Nadie nace rey a los ojos de la ley

Locke defendía que todos los individuos llegan al mundo en igualdad de condiciones. Sin títulos, sin ventajas morales, sin derechos extra por cuna. La experiencia, decía, es lo que nos forma. Y eso desmontaba de un plumazo la idea de que algunos estaban destinados a mandar y otros a obedecer sin rechistar.

Godfrey Kneller Portrait of John Locke (Hermitage)

Para él, las leyes debían aplicarse igual al campesino que al noble. Si no, dejaban de ser leyes para convertirse en herramientas de abuso. Locke no confiaba en el poder absoluto, ni aunque viniera envuelto en discursos solemnes. Prefería reglas claras, límites firmes y ciudadanos despiertos.

El poder con correa, no suelto

Uno de los grandes avisos de Locke fue que el poder necesita control. Sin vigilancia, sin normas claras y sin responsabilidad, cualquier gobierno acaba mirándose demasiado al espejo. Por eso defendía que las leyes deben existir para frenar excesos, no para justificarlos. Su pensamiento fue gasolina para cambios políticos que llegaron después, aunque él no los viera. La idea de que los gobernantes están al servicio de la sociedad, y no al revés, bebe directamente de Locke. Si un poder no respeta a los ciudadanos, pierde legitimidad. Así de simple, así de incómodo.

Locke también insistía en algo que sigue escociendo: la obediencia ciega no es una virtud. Cumplir la ley no significa agachar la cabeza, sino entender por qué existe. Cuando una norma deja de proteger derechos básicos, deja de merecer respeto.

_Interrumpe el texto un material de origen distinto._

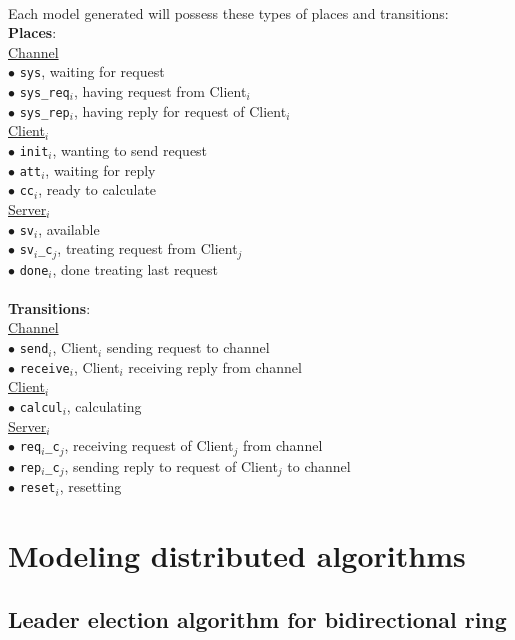 \documentclass{article}
\begin{document}
	\\Each model generated will possess these types of places and transitions:
		\\\textbf{Places}:
		\\\underline{Channel}
		\\$\bullet$ \texttt{sys}, waiting for request
		\\$\bullet$ \texttt{sys\_req$_{i}$}, having request from Client$_i$
		\\$\bullet$ \texttt{sys\_rep$_{i}$}, having reply for request of Client$_i$
		\\
		\underline{Client$_i$}
		\\$\bullet$ \texttt{init$_i$}, wanting to send request
		\\$\bullet$ \texttt{att$_i$}, waiting for reply
		\\$\bullet$ \texttt{cc$_i$}, ready to calculate
		\\
		\underline{Server$_i$}
		\\$\bullet$ \texttt{sv$_i$}, available
		\\$\bullet$ \texttt{sv$_i$\_c$_j$}, treating request from Client$_j$
		\\$\bullet$ \texttt{done$_i$}, done treating last request
		\\\\\textbf{Transitions}:
		\\\underline{Channel}
		\\$\bullet$ \texttt{send$_i$}, Client$_i$ sending request to channel
		\\$\bullet$ \texttt{receive$_i$}, Client$_i$ receiving reply from channel
		\\\underline{Client$_i$}
		\\$\bullet$ \texttt{calcul$_i$}, calculating
		\\\underline{Server$_i$}
		\\$\bullet$ \texttt{req$_i$\_c$_j$}, receiving request of Client$_j$ from channel
		\\$\bullet$ \texttt{rep$_i$\_c$_j$}, sending reply to request of Client$_j$ to channel
		\\$\bullet$ \texttt{reset$_i$}, resetting

	\section{Modeling distributed algorithms}
	\subsection{Leader election algorithm for bidirectional ring}
\end{document}
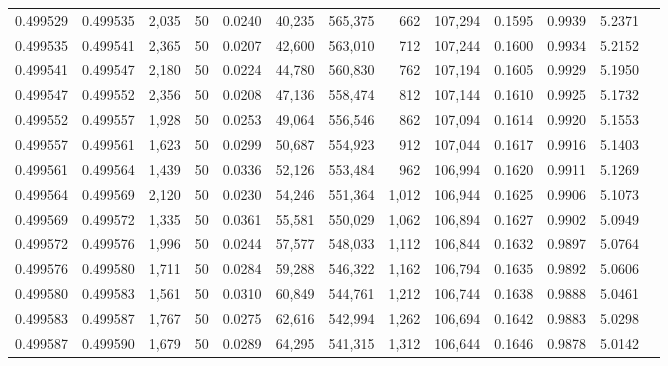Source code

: \begin{tabular}{rrrrrrrrrrrrr}
0.499529 & 0.499535 & 2,035 &  50 &                                     0.0240 &  40,235 & 565,375 &     662 & 107,294 & 0.1595 & 0.9939 & 5.2371 \\
0.499535 & 0.499541 & 2,365 &  50 &                                     0.0207 &  42,600 & 563,010 &     712 & 107,244 & 0.1600 & 0.9934 & 5.2152 \\
0.499541 & 0.499547 & 2,180 &  50 &                                     0.0224 &  44,780 & 560,830 &     762 & 107,194 & 0.1605 & 0.9929 & 5.1950 \\
0.499547 & 0.499552 & 2,356 &  50 &                                     0.0208 &  47,136 & 558,474 &     812 & 107,144 & 0.1610 & 0.9925 & 5.1732 \\
0.499552 & 0.499557 & 1,928 &  50 &                                     0.0253 &  49,064 & 556,546 &     862 & 107,094 & 0.1614 & 0.9920 & 5.1553 \\
0.499557 & 0.499561 & 1,623 &  50 &                                     0.0299 &  50,687 & 554,923 &     912 & 107,044 & 0.1617 & 0.9916 & 5.1403 \\
0.499561 & 0.499564 & 1,439 &  50 &                                     0.0336 &  52,126 & 553,484 &     962 & 106,994 & 0.1620 & 0.9911 & 5.1269 \\
0.499564 & 0.499569 & 2,120 &  50 &                                     0.0230 &  54,246 & 551,364 &   1,012 & 106,944 & 0.1625 & 0.9906 & 5.1073 \\
0.499569 & 0.499572 & 1,335 &  50 &                                     0.0361 &  55,581 & 550,029 &   1,062 & 106,894 & 0.1627 & 0.9902 & 5.0949 \\
0.499572 & 0.499576 & 1,996 &  50 &                                     0.0244 &  57,577 & 548,033 &   1,112 & 106,844 & 0.1632 & 0.9897 & 5.0764 \\
0.499576 & 0.499580 & 1,711 &  50 &                                     0.0284 &  59,288 & 546,322 &   1,162 & 106,794 & 0.1635 & 0.9892 & 5.0606 \\
0.499580 & 0.499583 & 1,561 &  50 &                                     0.0310 &  60,849 & 544,761 &   1,212 & 106,744 & 0.1638 & 0.9888 & 5.0461 \\
0.499583 & 0.499587 & 1,767 &  50 &                                     0.0275 &  62,616 & 542,994 &   1,262 & 106,694 & 0.1642 & 0.9883 & 5.0298 \\
0.499587 & 0.499590 & 1,679 &  50 &                                     0.0289 &  64,295 & 541,315 &   1,312 & 106,644 & 0.1646 & 0.9878 & 5.0142 \\

\end{tabular}
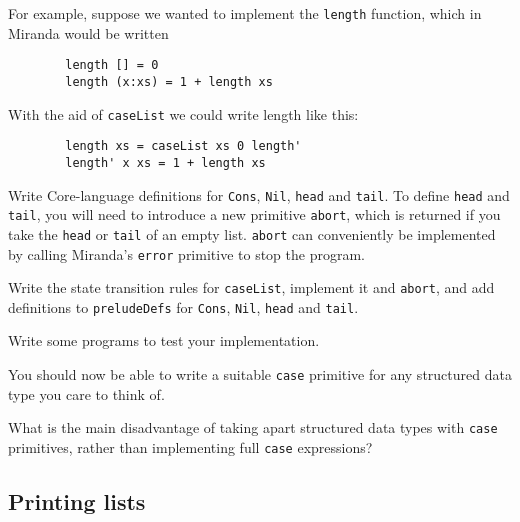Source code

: For example, suppose we wanted to implement the \mbox{\tt length} function, which in
Miranda would be written
\begin{verbatim}
        length [] = 0
        length (x:xs) = 1 + length xs
\end{verbatim}
With the aid of \mbox{\tt caseList} we could write length like this:
\begin{verbatim}
        length xs = caseList xs 0 length'
        length' x xs = 1 + length xs
\end{verbatim}

\begin{exercise}
Write Core-language definitions for
\mbox{\tt Cons}, \mbox{\tt Nil}, \mbox{\tt head} and
\mbox{\tt tail}. To define \mbox{\tt head} and \mbox{\tt tail},
you will need to introduce a new
primitive \mbox{\tt abort}, which is returned if you take the \mbox{\tt head} or \mbox{\tt tail} of
an empty list.
\mbox{\tt abort} can conveniently be implemented by
calling Miranda's \mbox{\tt error} primitive to stop the program.
\end{exercise}

\begin{exercise}
Write the state transition rules for \mbox{\tt caseList},
implement it and \mbox{\tt abort},
and add definitions to \mbox{\tt preludeDefs} for \mbox{\tt Cons}, \mbox{\tt Nil}, \mbox{\tt head} and
\mbox{\tt tail}.

Write some programs to test your implementation.
\end{exercise}

You should now be able to write a suitable \mbox{\tt case} primitive for any
structured data type you care to think of.
\begin{exercise}
What is the main disadvantage of taking apart structured data types
with \mbox{\tt case} primitives,
rather than implementing full \mbox{\tt case} expressions?
\end{exercise}

\subsection{Printing lists}
\label{sect:templ:print-list}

La realidad es que su mensaje no ha caducado. Locke puso palabras a una intuición básica: las leyes deben adaptarse a las personas, no convertirlas en piezas de un engranaje sin voz. Así pues, cada vez que alguien se cree por encima de las normas, conviene recordarlo: la ley no nació para servir al poder, nació para ponerle límites.